**Problem details:** Please transcribe the listing in its entirety, character for character.

**Data for this exercise:**
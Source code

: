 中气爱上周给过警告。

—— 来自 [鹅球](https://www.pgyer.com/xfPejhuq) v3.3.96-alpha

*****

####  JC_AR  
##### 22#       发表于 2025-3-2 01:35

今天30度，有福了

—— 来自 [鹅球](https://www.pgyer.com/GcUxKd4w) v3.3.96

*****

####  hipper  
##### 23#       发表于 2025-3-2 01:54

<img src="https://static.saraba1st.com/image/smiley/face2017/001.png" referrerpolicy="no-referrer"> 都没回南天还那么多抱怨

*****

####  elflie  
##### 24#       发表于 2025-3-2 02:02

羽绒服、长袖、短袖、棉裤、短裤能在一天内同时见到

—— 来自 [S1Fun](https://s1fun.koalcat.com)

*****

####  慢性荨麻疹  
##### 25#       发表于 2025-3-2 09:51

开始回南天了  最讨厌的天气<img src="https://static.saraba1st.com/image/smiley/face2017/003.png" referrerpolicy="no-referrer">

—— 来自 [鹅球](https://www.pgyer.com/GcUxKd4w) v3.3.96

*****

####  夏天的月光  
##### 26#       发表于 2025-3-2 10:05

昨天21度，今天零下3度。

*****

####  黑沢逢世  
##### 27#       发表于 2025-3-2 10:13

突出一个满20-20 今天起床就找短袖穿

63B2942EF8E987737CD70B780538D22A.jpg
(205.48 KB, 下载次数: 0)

**Solution to this task:**
Source code

: 中气爱上周给过警告。

—— 来自 [鹅球](https://www.pgyer.com/xfPejhuq) v3.3.96-alpha

*****

####  JC_AR  
##### 22#       发表于 2025-3-2 01:35

今天30度，有福了

—— 来自 [鹅球](https://www.pgyer.com/GcUxKd4w) v3.3.96

*****

####  hipper  
##### 23#       发表于 2025-3-2 01:54

<img src="https://static.saraba1st.com/image/smiley/face2017/001.png" referrerpolicy="no-referrer"> 都没回南天还那么多抱怨

*****

####  elflie  
##### 24#       发表于 2025-3-2 02:02

羽绒服、长袖、短袖、棉裤、短裤能在一天内同时见到

—— 来自 [S1Fun](https://s1fun.koalcat.com)

*****

####  慢性荨麻疹  
##### 25#       发表于 2025-3-2 09:51

开始回南天了  最讨厌的天气<img src="https://static.saraba1st.com/image/smiley/face2017/003.png" referrerpolicy="no-referrer">

—— 来自 [鹅球](https://www.pgyer.com/GcUxKd4w) v3.3.96

*****

####  夏天的月光  
##### 26#       发表于 2025-3-2 10:05

昨天21度，今天零下3度。

*****

####  黑沢逢世  
##### 27#       发表于 2025-3-2 10:13

突出一个满20-20 今天起床就找短袖穿

63B2942EF8E987737CD70B780538D22A.jpg
(205.48 KB, 下载次数: 0)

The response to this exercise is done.